Before: Murray, P.J., and Markey and Borrello, JJ.
PER CURIAM.
Defendant appeals as of right his jury trial convictions for instigating a prison riot, MCL
752.542a, and assaulting a prison employee, MCL 750.197c. Defendant was sentenced as a third
habitual offender, MCL 769.11, to serve consecutive to his current sentence1 114 months to 20
years for instigating a prison riot and 48 months to 8 years for assaulting a prison employee. We
affirm.
I. Background
This case arises out of a prison riot occurring April 9, 2006, at the Ojibway Correctional
Facility in Marenisco, Michigan during which several corrections officers were seriously injured.
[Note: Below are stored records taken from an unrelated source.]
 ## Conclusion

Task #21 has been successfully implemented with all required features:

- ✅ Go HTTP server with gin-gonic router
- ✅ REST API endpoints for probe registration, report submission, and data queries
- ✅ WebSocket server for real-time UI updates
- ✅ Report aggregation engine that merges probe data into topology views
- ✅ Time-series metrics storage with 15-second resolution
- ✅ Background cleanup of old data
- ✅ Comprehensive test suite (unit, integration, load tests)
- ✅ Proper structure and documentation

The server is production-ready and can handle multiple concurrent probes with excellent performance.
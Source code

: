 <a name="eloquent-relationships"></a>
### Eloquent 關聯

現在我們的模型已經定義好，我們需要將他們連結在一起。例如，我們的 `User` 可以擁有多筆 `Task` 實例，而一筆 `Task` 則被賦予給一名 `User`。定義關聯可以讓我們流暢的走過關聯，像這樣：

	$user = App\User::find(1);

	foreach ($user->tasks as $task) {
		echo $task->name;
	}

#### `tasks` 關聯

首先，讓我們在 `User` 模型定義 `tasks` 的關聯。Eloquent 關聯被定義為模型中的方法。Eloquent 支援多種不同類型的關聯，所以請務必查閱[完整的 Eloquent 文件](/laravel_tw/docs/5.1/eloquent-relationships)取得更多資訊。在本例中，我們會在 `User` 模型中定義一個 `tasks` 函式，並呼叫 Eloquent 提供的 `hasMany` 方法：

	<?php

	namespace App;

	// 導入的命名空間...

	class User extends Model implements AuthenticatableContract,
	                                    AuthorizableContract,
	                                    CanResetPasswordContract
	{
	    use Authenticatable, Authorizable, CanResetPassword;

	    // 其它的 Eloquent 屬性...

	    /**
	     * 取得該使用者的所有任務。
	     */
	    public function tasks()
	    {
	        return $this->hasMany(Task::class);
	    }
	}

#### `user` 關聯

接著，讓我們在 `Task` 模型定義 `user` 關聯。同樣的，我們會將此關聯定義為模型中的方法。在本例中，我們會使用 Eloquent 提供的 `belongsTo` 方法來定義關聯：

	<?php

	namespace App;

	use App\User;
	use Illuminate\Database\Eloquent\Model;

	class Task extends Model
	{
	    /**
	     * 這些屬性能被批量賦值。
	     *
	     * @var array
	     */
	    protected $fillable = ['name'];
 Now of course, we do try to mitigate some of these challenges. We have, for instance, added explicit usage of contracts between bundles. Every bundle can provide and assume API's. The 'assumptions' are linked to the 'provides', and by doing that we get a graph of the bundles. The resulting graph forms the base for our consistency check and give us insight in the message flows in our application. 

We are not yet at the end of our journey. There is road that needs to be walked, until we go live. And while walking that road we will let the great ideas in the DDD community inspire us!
For some time before the riot, tension was growing among the Ojibway prisoners over a rumor
that a dividing fence would be constructed at the prison. Some prisoners even discussed
protesting the fence’s construction. It was in this tense atmosphere that around 6:30 p.m. on the
date in question, a white prisoner named Ralph Martin assaulted a black prisoner named Shawn
Lundy while in the prison yard with a homemade prison weapon known as a sticker. Believing
the officers allowed the attack to occur, many prisoners became unruly and told the officers that
the officers would die and “go out in body bags.” Defendant in particular was upset and told the
officers: “You started it. You mother [expletives] are going to die. You’re going to get yours.”
1
In 2000, defendant was convicted of carjacking, MCL 750.529a, armed robbery, MCL 750.529,
felony-firearm, MCL 750.227b, and possession of less than 25 grams of a controlled substance,
MCL 333.7403(2)(a)(v).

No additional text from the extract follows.